Cranial and peripheral nerves may be involved in COVID-19, similar to what was seen in SARS and MERS.  There have been reported cases of Guillain-Barre syndrome (GBS) (flaccid paralysis with loss of reflexes and sensory loss or cranial neuropathy), caused by immune cross-reaction between nerves and the virus.  These cases have responded to intravenous administration of immune globulin, typical of GBS.  Therefore, these cases are not thought to be due to virus invasion of nerves but to immune reactions.

Heart and Skeletal Muscle Involvement in COVID-19

There is some evidence that invasion of cells with the virus leads to downregulation of ACE2 expression in the affected cells.  This could lead to systemic effects of local invasion, by reducing the  ACE-2 function, leading to hypertension, inflammation, and prothrombosis (increased blood clotting.)

Myocardial infarction in COVID-19 is thought to be due to the hypercoagulable state induced by severe inflammation.  In addition, there is a suggestion that the nerves responsible for controlling the heart’s intrinsic rhythm may be involved by direct viral invasion.  Early reports from Wuhan, China (also here) found frequent instances of arrhythmia and heart muscle weakness even in patients without myocardial infarction.
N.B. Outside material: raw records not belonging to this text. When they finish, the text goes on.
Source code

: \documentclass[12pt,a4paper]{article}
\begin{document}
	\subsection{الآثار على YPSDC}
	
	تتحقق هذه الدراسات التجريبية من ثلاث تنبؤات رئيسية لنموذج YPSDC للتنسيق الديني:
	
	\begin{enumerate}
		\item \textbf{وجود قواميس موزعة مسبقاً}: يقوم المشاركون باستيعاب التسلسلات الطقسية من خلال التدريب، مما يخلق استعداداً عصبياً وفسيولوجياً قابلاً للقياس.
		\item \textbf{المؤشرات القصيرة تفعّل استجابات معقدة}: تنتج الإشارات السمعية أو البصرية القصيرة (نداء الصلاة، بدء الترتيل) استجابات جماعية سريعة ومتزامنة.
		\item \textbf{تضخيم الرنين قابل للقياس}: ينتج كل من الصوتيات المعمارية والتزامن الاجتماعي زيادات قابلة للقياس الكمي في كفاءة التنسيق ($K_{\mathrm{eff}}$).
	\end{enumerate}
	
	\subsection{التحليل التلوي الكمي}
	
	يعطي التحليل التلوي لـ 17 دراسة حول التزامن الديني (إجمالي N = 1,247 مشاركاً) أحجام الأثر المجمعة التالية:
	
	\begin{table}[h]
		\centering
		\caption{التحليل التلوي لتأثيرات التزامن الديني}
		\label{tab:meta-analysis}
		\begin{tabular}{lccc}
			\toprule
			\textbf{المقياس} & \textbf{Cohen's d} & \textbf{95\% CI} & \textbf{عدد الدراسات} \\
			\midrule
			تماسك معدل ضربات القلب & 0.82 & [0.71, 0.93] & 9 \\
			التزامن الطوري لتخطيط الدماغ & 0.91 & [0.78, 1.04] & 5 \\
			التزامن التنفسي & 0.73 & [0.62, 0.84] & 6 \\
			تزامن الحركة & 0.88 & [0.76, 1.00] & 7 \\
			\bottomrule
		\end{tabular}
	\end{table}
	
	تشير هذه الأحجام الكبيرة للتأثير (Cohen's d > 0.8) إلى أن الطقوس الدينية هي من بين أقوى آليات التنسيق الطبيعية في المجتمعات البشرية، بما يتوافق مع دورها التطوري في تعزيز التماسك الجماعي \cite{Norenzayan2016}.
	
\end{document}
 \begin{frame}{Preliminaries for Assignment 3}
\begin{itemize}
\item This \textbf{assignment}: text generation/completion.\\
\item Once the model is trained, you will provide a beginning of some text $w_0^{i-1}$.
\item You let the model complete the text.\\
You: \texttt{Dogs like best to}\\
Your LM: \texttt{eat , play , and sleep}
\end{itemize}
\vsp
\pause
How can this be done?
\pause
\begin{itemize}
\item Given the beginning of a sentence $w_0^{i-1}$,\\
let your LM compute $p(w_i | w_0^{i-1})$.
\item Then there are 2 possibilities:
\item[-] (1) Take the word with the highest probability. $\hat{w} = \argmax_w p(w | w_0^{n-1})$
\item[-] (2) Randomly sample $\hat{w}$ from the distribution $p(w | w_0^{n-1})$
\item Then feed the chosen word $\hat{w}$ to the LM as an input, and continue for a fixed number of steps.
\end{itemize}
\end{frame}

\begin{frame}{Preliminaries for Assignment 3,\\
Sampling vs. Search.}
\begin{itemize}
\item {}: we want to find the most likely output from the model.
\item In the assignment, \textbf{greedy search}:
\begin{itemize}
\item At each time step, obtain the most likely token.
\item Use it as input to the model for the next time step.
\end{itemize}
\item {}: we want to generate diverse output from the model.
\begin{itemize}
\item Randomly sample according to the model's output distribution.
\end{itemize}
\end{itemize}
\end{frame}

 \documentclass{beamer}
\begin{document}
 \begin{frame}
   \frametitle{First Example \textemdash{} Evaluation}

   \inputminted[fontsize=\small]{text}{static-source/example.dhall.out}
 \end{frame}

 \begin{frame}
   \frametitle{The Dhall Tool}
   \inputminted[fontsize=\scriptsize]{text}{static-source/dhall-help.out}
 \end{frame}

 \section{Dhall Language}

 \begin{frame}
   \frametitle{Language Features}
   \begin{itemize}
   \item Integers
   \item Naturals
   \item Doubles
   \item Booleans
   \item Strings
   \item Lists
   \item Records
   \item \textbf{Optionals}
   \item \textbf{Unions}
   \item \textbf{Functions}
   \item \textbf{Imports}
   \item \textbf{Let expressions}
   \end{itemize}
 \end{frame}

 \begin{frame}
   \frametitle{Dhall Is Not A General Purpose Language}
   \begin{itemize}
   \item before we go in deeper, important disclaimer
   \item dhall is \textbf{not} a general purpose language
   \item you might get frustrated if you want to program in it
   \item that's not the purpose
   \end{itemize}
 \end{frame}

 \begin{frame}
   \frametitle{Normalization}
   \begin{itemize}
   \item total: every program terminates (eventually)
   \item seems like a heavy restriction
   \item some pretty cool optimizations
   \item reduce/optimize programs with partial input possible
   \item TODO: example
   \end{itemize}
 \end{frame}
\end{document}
Viral invasion of heart cells would be described as myocarditis (heart muscle inflammation) as opposed to cardiomyopathy (weakness of the heart muscle caused by ischemia or other pathologies.)  ACE-2 is expressed on the cell surface of many heart cells at high levels, including the heart’s smooth muscle (heart muscle, like other unconsciously controlled muscles, is smooth but skeletal muscle is striated.)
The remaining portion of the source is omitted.